Where’s Richard Wright? He’s one of my favorite writers. I’m not a big fan of Hurston and I haven’t read enough of Baldwin, unfortunately. But I snapped up Hughes. I’m hoping more puppets of color are created, including some American Indian and Hispanic puppets. And more women.
Synopsis of the ones I just purchased (in order of those pictured above):
Edgar Allan Poe
“The boundaries which divide Life from Death are at best shadowy and vague. Who shall say where the one ends and where the other begins?
His bio: Lifetime of disappointment, illness, poverty, mental anguish, dark genius, classic horror stories, helped define his genre, “his haunting poem of love lost, The Raven, is among the most famous in the world," father of the short story, the detective story "as well as an early innovator of science fiction."

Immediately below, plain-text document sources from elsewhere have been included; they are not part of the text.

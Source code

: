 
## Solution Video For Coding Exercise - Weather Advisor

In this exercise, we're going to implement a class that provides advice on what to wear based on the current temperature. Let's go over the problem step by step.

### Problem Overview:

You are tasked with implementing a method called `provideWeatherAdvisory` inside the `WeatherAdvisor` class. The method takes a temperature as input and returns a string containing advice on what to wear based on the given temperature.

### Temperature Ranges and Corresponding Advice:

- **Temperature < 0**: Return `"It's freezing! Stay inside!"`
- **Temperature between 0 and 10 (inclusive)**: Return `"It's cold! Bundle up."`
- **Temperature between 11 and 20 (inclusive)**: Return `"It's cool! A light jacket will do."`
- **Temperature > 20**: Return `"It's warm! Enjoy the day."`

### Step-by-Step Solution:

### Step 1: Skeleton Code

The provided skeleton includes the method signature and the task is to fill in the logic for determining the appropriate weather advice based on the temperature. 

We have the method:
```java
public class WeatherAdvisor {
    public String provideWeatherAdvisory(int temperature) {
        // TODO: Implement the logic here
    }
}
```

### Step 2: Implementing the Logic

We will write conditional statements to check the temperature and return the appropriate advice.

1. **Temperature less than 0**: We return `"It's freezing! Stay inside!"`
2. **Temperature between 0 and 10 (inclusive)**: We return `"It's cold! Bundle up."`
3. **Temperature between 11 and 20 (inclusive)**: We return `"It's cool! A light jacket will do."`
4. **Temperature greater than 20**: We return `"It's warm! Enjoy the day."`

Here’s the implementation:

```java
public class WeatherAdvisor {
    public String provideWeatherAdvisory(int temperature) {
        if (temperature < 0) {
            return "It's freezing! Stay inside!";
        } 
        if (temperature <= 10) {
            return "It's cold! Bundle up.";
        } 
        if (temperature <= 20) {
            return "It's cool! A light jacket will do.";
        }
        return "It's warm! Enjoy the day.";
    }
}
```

“I celebrate myself, and sing myself,
And what I assume you shall assume,
For every atom belonging to me as good belongs to you.”
His bio: Spirited, self published, continued to revise and augment Leaves of Grass, introduced a "distinctive American voice extolling his country’s democratic spirit," critics dismissed his original style and sexual themes, admirers included Ralph Waldo Emerson, Henry David Thoreau and Bram Stoker.
“Against the assault of Laughter nothing can hold.”
His bio: "Led a life of adventure, both real and invented," Mississippi steamboat pilot, prospector, journalist, "humorous writings and flamboyant personality made him one of the most popular celebrities of his time," Mark Twain is a Mississippi river pilot term meaning two fathoms deep (12 feet), the depth required for a steamboat to navigate through.
"As Lightning to the Children eased
With explanation kind
The Truth must dazzle gradually
Or every man be blind.”
Her bio: Brilliant, unconventional punctuation, poems have no titles, 2,500 poems survive and about 1,000 letters and her herbarium.
“I, too, sing America.”
His bio: A playwright, newspaper columnist, novelist, best known for his poetry, was the first African American poet to earn his living by writing and lecturing, was "discouraged by both black and white critics—for different reasons—but found his audience….”
“Men seldom make passes
At girls who wear glasses.”
Her bio: Founding member of the Algonquin Round Table, wrote poems, short stories, screenplay, theater reviews, sarcastic wit, model for independent, intelligent literary women.
Her bio: Pulitzer Prize winning poet, semi-autobiographical novel, The Bell Jar has never gone out of print over 50 years.
“So it goes.” –Slaughterhouse-Five
His bio: Harsh, humorous portrayal of modern society, counter-culture hero, a prisoner of war during the firebombing of Dresden, anti-war, pro-civil liberties humanist, novels best sellers and classics.
I love these little guys. And I guess this gives you something to aspire to. Someday I can only hope to be a finger puppet too.